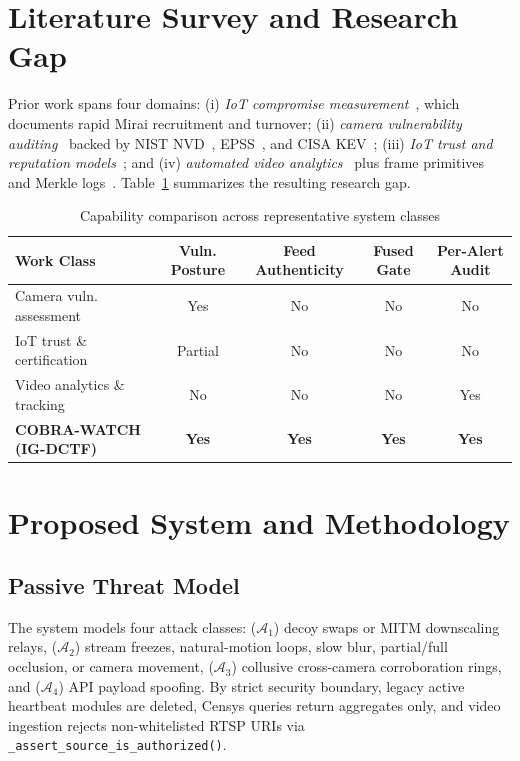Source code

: \documentclass[12pt,a4paper]{article}
\begin{document}
\section{Literature Survey and Research Gap}
Prior work spans four domains: (i) \emph{IoT compromise measurement}~\cite{antonakakis2017mirai,griffioen2020mirai,zhang2020forensics,famera2025mirai,matherly2015shodan}, which documents rapid Mirai recruitment and turnover; (ii) \emph{camera vulnerability auditing}~\cite{bernot2025cctv,oliver2025ipcam,kth2018cameras,auti2025vapt} backed by NIST NVD~\cite{nvd}, EPSS~\cite{jacobs2021epss}, and CISA KEV~\cite{cisakev}; (iii) \emph{IoT trust and reputation models}~\cite{ferraris2024trust,iottrust2023slr,biot2026trust,swami2025sciiot,kipf2017gcn}; and (iv) \emph{automated video analytics}~\cite{jocher2023yolov8,zhang2022bytetrack,luna2018aod,nayak2019loitering,yilmazer2025abandoned,rasal2025suspicious,liu2025epipolar} plus frame primitives~\cite{zauner2010phash,pech2000focus} and Merkle logs~\cite{merkle1987}. Table~\ref{tab:lit_gap} summarizes the resulting research gap.

\begin{table}[!ht]
  \centering
  \caption{Capability comparison across representative system classes}
  \label{tab:lit_gap}
  \begin{tabular}{@{}lcccc@{}}
    \toprule
    \textbf{Work Class} & \textbf{Vuln. Posture} & \textbf{Feed Authenticity} & \textbf{Fused Gate} & \textbf{Per-Alert Audit} \\
    \midrule
    Camera vuln. assessment~\cite{bernot2025cctv,oliver2025ipcam,auti2025vapt} & Yes & No & No & No \\
    IoT trust \& certification~\cite{swami2025sciiot,ferraris2024trust,biot2026trust} & Partial & No & No & No \\
    Video analytics \& tracking~\cite{jocher2023yolov8,zhang2022bytetrack,nayak2019loitering} & No & No & No & Yes \\
    \textbf{COBRA-WATCH (IG-DCTF)} & \textbf{Yes} & \textbf{Yes} & \textbf{Yes} & \textbf{Yes} \\
    \bottomrule
  \end{tabular}
\end{table}

\section{Proposed System and Methodology}

\subsection{Passive Threat Model}
The system models four attack classes: ($\mathcal{A}_1$) decoy swaps or MITM downscaling relays, ($\mathcal{A}_2$) stream freezes, natural-motion loops, slow blur, partial/full occlusion, or camera movement, ($\mathcal{A}_3$) collusive cross-camera corroboration rings, and ($\mathcal{A}_4$) API payload spoofing. By strict security boundary, legacy active heartbeat modules are deleted, Censys queries return aggregates only, and video ingestion rejects non-whitelisted RTSP URIs via \texttt{\_assert\_source\_is\_authorized()}.
\end{document}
══════════
What is required — With the string "classes" as the key, filter the data above and show the lines that match.

Answer box —
  \caption{Capability comparison across representative system classes}
The system models four attack classes: ($\mathcal{A}_1$) decoy swaps or MITM downscaling relays, ($\mathcal{A}_2$) stream freezes, natural-motion loops, slow blur, partial/full occlusion, or camera movement, ($\mathcal{A}_3$) collusive cross-camera corroboration rings, and ($\mathcal{A}_4$) API payload spoofing. By strict security boundary, legacy active heartbeat modules are deleted, Censys queries return aggregates only, and video ingestion rejects non-whitelisted RTSP URIs via \texttt{\_assert\_source\_is\_authorized()}.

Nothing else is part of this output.